Diagnosis and Main Criteria for Inclusion: Short children born SGA (height SDS for chronological age below –2.0 SD), aged from 2 years. The extension of the trial comprised the subjects who had completed 2 years of somatropin treatment and were pubertal by 30 June 1997.
Study Treatment: Somatropin, 0.067 mg (0.2 IU)/kg body weight and day. Somatropin was to be self-administered at home in the evening by subcutaneous injection. The dose was calculated for each subject on the basis of actual body weight measured at each visit.
Efficacy Evaluations: The primary endpoint was the change in parental-adjusted height SDS (PAH SDS) from baseline to final height. The secondary endpoints were changes from baseline to final height in weight SDS, body mass index (BMI) SDS, height SDS for bone age, and bone age (BA)/chronological age (CA).
Safety Evaluations: Adverse events (AEs) and assessments of haematological and clinical chemistry.
Statistical Methods: PAH SDS (= height SDS - target height SDS) and height SDS were both reported. Since target height was a fixed value for each subject, the change in PAH SDS and the change in height SDS were the same endpoint, although the mean values (of PAH SDS and height SDS) could differ if some subjects did not have target height SDS data.

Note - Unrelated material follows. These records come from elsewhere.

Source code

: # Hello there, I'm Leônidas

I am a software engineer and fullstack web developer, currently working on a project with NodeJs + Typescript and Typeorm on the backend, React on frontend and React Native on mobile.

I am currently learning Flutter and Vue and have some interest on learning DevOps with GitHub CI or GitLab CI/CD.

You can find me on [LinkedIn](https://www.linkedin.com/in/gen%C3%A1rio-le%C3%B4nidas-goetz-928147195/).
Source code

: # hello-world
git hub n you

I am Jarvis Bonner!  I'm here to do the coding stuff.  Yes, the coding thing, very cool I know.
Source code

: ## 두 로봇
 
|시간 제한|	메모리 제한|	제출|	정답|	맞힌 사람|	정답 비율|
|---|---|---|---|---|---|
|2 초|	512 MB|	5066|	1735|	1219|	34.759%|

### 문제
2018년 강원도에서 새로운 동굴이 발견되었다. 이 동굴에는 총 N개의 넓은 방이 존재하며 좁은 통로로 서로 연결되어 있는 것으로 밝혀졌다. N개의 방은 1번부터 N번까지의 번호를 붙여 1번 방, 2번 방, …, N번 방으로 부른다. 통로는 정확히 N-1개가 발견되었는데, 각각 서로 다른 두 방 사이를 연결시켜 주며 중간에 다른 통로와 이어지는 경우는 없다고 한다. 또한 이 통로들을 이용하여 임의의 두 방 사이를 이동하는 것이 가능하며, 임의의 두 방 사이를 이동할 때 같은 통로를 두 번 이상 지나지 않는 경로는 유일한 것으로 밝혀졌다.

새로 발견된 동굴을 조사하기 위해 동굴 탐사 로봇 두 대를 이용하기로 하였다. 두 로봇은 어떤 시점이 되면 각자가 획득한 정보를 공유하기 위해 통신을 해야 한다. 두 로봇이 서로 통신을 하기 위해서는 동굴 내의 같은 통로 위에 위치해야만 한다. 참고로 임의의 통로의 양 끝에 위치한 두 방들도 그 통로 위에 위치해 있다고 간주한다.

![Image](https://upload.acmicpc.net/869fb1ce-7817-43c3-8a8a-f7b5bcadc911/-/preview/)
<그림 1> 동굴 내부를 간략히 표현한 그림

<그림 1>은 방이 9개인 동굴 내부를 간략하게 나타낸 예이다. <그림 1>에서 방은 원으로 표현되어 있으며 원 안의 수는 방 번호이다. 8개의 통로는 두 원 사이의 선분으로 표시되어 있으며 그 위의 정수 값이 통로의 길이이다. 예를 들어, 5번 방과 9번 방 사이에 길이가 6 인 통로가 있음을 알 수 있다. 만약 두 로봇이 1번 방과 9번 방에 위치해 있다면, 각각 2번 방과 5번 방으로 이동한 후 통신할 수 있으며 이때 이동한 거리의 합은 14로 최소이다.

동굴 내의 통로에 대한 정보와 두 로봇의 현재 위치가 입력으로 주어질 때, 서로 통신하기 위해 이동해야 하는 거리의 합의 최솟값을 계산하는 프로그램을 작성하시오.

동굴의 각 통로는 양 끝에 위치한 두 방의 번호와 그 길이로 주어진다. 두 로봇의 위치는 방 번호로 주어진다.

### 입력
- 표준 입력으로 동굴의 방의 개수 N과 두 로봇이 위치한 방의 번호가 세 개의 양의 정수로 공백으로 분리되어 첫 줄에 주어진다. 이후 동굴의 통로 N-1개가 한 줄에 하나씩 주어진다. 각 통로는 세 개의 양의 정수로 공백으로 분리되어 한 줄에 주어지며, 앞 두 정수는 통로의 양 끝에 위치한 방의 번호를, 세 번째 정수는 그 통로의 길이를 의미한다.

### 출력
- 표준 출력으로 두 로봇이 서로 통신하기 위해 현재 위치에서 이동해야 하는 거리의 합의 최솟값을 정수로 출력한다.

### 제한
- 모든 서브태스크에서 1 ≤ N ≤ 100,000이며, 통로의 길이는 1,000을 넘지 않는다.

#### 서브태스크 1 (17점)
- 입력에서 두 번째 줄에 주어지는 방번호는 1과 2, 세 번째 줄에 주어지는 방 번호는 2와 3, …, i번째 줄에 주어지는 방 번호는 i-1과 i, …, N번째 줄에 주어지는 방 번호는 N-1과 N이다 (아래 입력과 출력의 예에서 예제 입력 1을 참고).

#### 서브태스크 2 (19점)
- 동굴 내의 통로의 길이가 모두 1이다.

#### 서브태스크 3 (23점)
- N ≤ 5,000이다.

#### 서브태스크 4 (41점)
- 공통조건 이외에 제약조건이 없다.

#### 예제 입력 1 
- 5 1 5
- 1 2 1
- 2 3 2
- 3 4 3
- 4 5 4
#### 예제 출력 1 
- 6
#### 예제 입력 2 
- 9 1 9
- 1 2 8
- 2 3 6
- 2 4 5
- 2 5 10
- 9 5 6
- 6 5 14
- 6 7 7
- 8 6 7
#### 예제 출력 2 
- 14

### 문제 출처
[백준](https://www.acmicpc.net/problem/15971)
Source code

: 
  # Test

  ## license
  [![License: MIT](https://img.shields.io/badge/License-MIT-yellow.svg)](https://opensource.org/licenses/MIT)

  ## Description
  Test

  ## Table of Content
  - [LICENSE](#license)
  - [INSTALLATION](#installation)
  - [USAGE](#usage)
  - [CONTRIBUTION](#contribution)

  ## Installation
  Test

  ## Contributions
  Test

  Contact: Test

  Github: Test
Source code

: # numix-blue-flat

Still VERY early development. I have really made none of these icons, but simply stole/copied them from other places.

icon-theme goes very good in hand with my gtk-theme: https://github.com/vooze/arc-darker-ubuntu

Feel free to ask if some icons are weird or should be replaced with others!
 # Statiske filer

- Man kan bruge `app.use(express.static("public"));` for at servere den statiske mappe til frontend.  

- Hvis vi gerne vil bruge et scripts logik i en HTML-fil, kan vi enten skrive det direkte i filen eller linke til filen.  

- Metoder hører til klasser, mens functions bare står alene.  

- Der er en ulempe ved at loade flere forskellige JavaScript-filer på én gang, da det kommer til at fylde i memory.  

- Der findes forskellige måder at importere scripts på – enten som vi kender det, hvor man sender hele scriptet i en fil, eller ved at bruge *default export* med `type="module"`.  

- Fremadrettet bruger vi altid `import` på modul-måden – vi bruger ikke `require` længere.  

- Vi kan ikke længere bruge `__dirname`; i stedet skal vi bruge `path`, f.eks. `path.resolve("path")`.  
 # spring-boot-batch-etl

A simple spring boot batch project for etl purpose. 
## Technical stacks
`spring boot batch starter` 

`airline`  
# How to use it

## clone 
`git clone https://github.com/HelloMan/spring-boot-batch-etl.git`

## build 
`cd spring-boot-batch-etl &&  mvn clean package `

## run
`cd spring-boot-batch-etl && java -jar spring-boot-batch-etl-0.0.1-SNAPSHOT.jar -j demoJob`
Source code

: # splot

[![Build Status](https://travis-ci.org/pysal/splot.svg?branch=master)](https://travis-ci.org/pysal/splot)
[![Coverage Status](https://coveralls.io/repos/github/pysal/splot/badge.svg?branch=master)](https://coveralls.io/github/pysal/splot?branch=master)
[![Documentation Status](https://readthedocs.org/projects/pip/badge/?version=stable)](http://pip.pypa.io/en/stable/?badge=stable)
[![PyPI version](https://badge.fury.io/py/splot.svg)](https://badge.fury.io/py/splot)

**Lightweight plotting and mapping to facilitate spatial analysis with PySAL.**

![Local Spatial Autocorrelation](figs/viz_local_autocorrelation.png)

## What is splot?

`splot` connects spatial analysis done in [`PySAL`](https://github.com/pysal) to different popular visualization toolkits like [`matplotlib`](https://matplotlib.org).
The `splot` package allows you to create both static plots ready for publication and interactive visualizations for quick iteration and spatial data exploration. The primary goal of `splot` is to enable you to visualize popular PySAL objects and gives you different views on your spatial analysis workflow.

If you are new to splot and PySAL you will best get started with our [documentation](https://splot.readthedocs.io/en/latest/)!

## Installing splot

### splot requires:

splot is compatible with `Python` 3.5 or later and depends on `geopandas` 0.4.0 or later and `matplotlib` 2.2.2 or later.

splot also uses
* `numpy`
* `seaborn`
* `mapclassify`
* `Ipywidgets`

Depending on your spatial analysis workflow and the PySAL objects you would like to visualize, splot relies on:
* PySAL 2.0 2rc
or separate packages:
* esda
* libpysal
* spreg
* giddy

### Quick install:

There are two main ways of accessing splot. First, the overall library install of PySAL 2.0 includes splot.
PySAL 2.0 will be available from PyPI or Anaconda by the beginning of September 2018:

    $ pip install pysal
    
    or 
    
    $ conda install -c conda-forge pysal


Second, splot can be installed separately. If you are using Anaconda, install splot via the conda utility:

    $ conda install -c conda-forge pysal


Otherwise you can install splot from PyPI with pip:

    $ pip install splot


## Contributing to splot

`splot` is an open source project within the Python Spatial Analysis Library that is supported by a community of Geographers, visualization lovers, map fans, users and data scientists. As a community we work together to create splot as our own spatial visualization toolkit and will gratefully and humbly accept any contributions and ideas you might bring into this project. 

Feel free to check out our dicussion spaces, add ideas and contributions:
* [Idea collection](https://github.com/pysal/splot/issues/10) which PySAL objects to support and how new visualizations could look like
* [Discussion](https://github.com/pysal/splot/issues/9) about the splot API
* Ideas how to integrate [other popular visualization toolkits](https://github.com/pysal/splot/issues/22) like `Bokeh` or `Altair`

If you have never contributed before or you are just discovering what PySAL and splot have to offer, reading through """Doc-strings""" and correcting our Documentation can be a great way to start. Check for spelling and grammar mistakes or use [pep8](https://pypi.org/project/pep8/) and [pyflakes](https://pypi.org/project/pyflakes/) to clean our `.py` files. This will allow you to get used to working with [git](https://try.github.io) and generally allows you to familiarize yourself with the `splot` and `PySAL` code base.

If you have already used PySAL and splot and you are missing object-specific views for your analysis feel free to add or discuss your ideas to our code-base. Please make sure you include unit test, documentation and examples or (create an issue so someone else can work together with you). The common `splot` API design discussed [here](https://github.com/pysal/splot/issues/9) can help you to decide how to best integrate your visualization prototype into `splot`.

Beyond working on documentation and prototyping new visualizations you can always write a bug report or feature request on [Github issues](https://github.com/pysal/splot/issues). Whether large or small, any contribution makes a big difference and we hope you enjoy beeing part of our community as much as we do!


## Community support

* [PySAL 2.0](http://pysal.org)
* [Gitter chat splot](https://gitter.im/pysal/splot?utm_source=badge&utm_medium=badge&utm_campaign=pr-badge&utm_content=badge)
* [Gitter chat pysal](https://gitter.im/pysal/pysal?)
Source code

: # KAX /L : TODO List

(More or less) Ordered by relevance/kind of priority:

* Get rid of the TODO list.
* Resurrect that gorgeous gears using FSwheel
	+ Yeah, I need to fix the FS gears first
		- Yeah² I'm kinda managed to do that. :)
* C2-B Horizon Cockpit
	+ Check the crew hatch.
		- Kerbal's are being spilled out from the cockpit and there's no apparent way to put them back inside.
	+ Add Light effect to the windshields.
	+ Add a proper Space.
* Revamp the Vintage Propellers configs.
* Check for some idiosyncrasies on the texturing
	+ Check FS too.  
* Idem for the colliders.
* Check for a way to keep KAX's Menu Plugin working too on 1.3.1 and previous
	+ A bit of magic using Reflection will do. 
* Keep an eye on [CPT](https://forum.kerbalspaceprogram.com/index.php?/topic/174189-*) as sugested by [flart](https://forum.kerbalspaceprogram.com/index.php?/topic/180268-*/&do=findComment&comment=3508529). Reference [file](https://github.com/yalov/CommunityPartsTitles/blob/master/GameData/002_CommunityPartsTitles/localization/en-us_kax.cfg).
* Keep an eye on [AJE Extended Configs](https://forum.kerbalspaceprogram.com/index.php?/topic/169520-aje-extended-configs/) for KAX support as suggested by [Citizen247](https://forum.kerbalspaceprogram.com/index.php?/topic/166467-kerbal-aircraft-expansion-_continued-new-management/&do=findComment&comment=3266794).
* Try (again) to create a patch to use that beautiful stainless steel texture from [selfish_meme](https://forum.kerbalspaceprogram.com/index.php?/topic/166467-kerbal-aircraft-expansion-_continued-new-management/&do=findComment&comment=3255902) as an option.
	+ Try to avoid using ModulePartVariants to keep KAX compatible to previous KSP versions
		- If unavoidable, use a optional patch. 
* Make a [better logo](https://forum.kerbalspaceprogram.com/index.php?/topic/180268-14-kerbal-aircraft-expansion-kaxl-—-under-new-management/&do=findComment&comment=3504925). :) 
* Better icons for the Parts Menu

The final height data were presented in 2 ways: final height SDS (or final PAH SDS) for subjects’s age and final height SDS (or final PAH SDS) for adult age (using the upper age limit from the height reference). Based on publications of final height in untreated historical controls, height SDS on average increases by approximately 0.5 from pre-puberty to final height for untreated short children born SGA. Using the null hypothesis μ=0.5, a 1-sample t-test of change = 0.5 (assuming no treatment effect) versus change >0.5 was performed. This was assessed by 95% confidence intervals (CIs) for the mean changes in height SDS (or PAH SDS) from baseline to start of puberty and from baseline to final height (for subject’s age and for adult age).
RESULTS
Subject Disposition and Demography: Twelve of the 26 subjects were withdrawn; 8 subjects due to consent withdrawal, 1 subject due to an AE (clinically significant change in insulin-like growth factor-1 (IGF-1), judged by the investigator), 2 subjects due to non-compliance, and 1 subject due to use of a not permitted medication.
The demographic and other baseline characteristics of the subjects are summarised in Table 1.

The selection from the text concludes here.